La presidenta de México, Claudia Sheinbaum, reiteró este martes el respaldo de su Gobierno a la candidatura de la expresidenta chilena Michelle Bachelet para asumir la Secretaría General de las Naciones Unidas, al destacar su trayectoria, su visión pacifista y señalar que “ya es momento” de que una mujer dirija el organismo internacional.
Durante su conferencia de prensa en Ciudad de México, Sheinbaum subrayó que Bachelet cuenta con una amplia experiencia en liderazgo político y en el sistema de Naciones Unidas, lo que, a su juicio, representaría un aporte significativo para la organización. “Es una mujer reconocida, con conocimiento profundo de la ONU y una visión de atención a los más vulnerables”, afirmó.
La mandataria también resaltó el carácter histórico que tendría su eventual designación, al recordar que en más de ocho décadas ninguna mujer ha ocupado la Secretaría General del organismo multilateral.
La candidatura de Bachelet fue formalmente inscrita por Chile, con el respaldo de México y Brasil, los dos países más grandes de América Latina, según confirmó el presidente chileno Gabriel Boric. El mandatario indicó que la postulación busca fortalecer el multilateralismo y promover un liderazgo capaz de enfrentar los desafíos globales actuales.
Bachelet, de 74 años, fue presidenta de Chile en dos períodos (2006-2010 y 2014-2018) y posteriormente ocupó cargos clave en la ONU, como directora ejecutiva de ONU Mujeres y alta comisionada para los Derechos Humanos.
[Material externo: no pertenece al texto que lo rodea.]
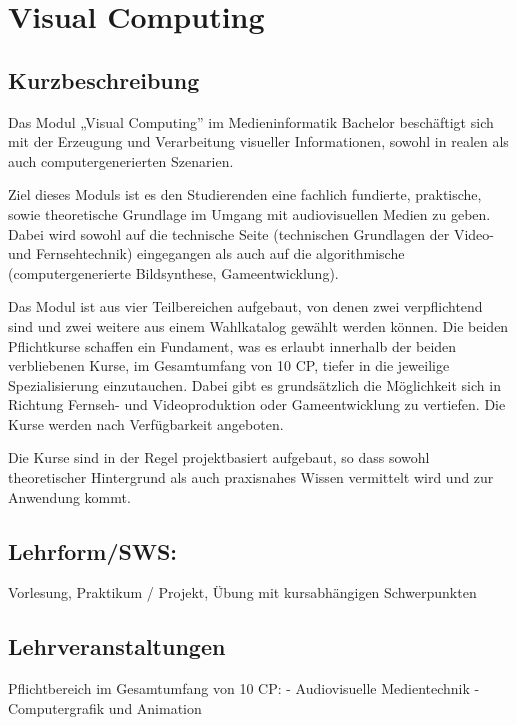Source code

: \chapter{Visual Computing}\label{visual-computing}

\section{Kurzbeschreibung}\label{kurzbeschreibung-5}

Das Modul „Visual Computing'' im Medieninformatik Bachelor beschäftigt
sich mit der Erzeugung und Verarbeitung visueller Informationen, sowohl
in realen als auch computergenerierten Szenarien.

Ziel dieses Moduls ist es den Studierenden eine fachlich fundierte,
praktische, sowie theoretische Grundlage im Umgang mit audiovisuellen
Medien zu geben. Dabei wird sowohl auf die technische Seite (technischen
Grundlagen der Video- und Fernsehtechnik) eingegangen als auch auf die
algorithmische (computergenerierte Bildsynthese, Gameentwicklung).

Das Modul ist aus vier Teilbereichen aufgebaut, von denen zwei
verpflichtend sind und zwei weitere aus einem Wahlkatalog gewählt werden
können. Die beiden Pflichtkurse schaffen ein Fundament, was es erlaubt
innerhalb der beiden verbliebenen Kurse, im Gesamtumfang von 10 CP,
tiefer in die jeweilige Spezialisierung einzutauchen. Dabei gibt es
grundsätzlich die Möglichkeit sich in Richtung Fernseh- und
Videoproduktion oder Gameentwicklung zu vertiefen. Die Kurse werden nach
Verfügbarkeit angeboten.

Die Kurse sind in der Regel projektbasiert aufgebaut, so dass sowohl
theoretischer Hintergrund als auch praxisnahes Wissen vermittelt wird
und zur Anwendung kommt.

\section{Lehrform/SWS:}\label{lehrformsws-29}

Vorlesung, Praktikum / Projekt, Übung mit kursabhängigen Schwerpunkten

\section{Lehrveranstaltungen}\label{lehrveranstaltungen}

Pflichtbereich im Gesamtumfang von 10 CP: - Audiovisuelle Medientechnik
- Computergrafik und Animation

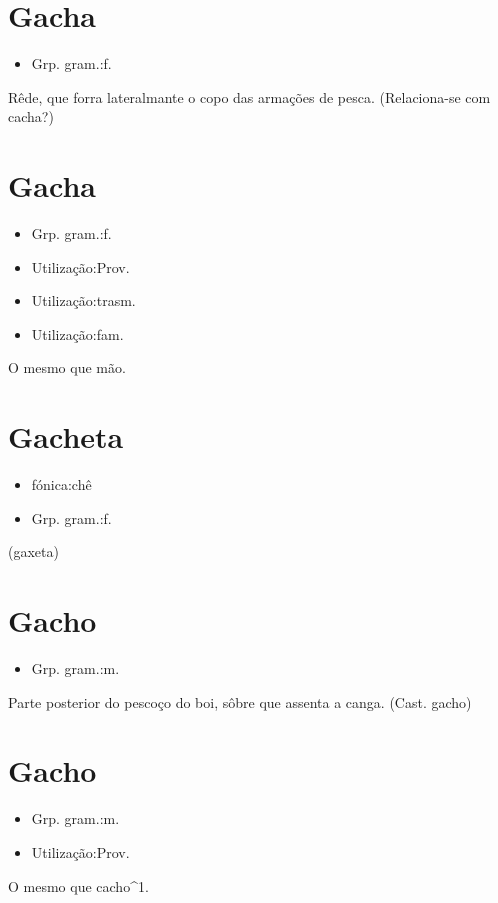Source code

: \section{Gacha}
\begin{itemize}
\item {Grp. gram.:f.}
\end{itemize}
Rêde, que forra lateralmante o copo das armações de pesca.
(Relaciona-se com \textunderscore cacha\textunderscore ?)
\section{Gacha}
\begin{itemize}
\item {Grp. gram.:f.}
\end{itemize}
\begin{itemize}
\item {Utilização:Prov.}
\end{itemize}
\begin{itemize}
\item {Utilização:trasm.}
\end{itemize}
\begin{itemize}
\item {Utilização:fam.}
\end{itemize}
O mesmo que \textunderscore mão\textunderscore .
\section{Gacheta}
\begin{itemize}
\item {fónica:chê}
\end{itemize}
\begin{itemize}
\item {Grp. gram.:f.}
\end{itemize}
(\textunderscore gaxeta\textunderscore )
\section{Gacho}
\begin{itemize}
\item {Grp. gram.:m.}
\end{itemize}
Parte posterior do pescoço do boi, sôbre que assenta a canga.
(Cast. \textunderscore gacho\textunderscore )
\section{Gacho}
\begin{itemize}
\item {Grp. gram.:m.}
\end{itemize}
\begin{itemize}
\item {Utilização:Prov.}
\end{itemize}
O mesmo que \textunderscore cacho\textunderscore ^1.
Al agradecer el apoyo regional, la exmandataria afirmó sentirse honrada y consciente de la responsabilidad que implica la postulación.
La exjefa de Estado chilena figura entre las principales candidatas para suceder al portugués António Guterres, cuyo mandato concluye el 31 de diciembre de 2026. Sin embargo, aún deberá asegurar apoyos clave, entre ellos el de Estados Unidos, así como la postura del futuro Gobierno chileno.
De acuerdo con una práctica no escrita dentro de Naciones Unidas, la Secretaría General suele rotar por regiones, lo que favorecería en esta ocasión a América Latina, donde existe consenso en torno a que el próximo liderazgo debería recaer en una mujer.